## EXERCISE BRIEF
When you write out the records, keep every line exactly as it is.
====== RECORDS FOR PROCESSING ======
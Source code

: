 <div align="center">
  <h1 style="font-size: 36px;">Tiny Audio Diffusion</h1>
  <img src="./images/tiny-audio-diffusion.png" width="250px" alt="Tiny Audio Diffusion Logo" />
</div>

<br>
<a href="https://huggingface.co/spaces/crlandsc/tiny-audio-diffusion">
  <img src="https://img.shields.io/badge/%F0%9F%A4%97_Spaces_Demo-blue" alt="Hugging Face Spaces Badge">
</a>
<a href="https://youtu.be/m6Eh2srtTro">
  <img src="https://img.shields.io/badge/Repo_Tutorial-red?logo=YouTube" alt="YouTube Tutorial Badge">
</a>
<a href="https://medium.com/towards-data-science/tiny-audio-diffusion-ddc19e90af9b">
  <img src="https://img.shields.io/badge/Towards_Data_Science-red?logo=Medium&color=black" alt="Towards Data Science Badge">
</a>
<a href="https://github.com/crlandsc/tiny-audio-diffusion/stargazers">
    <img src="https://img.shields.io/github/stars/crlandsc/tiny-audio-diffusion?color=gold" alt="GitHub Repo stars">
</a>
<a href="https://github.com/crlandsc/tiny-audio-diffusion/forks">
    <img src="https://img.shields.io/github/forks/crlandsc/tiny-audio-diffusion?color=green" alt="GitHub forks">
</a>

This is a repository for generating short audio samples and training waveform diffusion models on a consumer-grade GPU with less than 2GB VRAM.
======
## ANSWER TO THE PROBLEM
Source code

: <div align="center">
  <h1 style="font-size: 36px;">Tiny Audio Diffusion</h1>
  <img src="./images/tiny-audio-diffusion.png" width="250px" alt="Tiny Audio Diffusion Logo" />
</div>

<br>
<a href="https://huggingface.co/spaces/crlandsc/tiny-audio-diffusion">
  <img src="https://img.shields.io/badge/%F0%9F%A4%97_Spaces_Demo-blue" alt="Hugging Face Spaces Badge">
</a>
<a href="https://youtu.be/m6Eh2srtTro">
  <img src="https://img.shields.io/badge/Repo_Tutorial-red?logo=YouTube" alt="YouTube Tutorial Badge">
</a>
<a href="https://medium.com/towards-data-science/tiny-audio-diffusion-ddc19e90af9b">
  <img src="https://img.shields.io/badge/Towards_Data_Science-red?logo=Medium&color=black" alt="Towards Data Science Badge">
</a>
<a href="https://github.com/crlandsc/tiny-audio-diffusion/stargazers">
    <img src="https://img.shields.io/github/stars/crlandsc/tiny-audio-diffusion?color=gold" alt="GitHub Repo stars">
</a>
<a href="https://github.com/crlandsc/tiny-audio-diffusion/forks">
    <img src="https://img.shields.io/github/forks/crlandsc/tiny-audio-diffusion?color=green" alt="GitHub forks">
</a>

This is a repository for generating short audio samples and training waveform diffusion models on a consumer-grade GPU with less than 2GB VRAM.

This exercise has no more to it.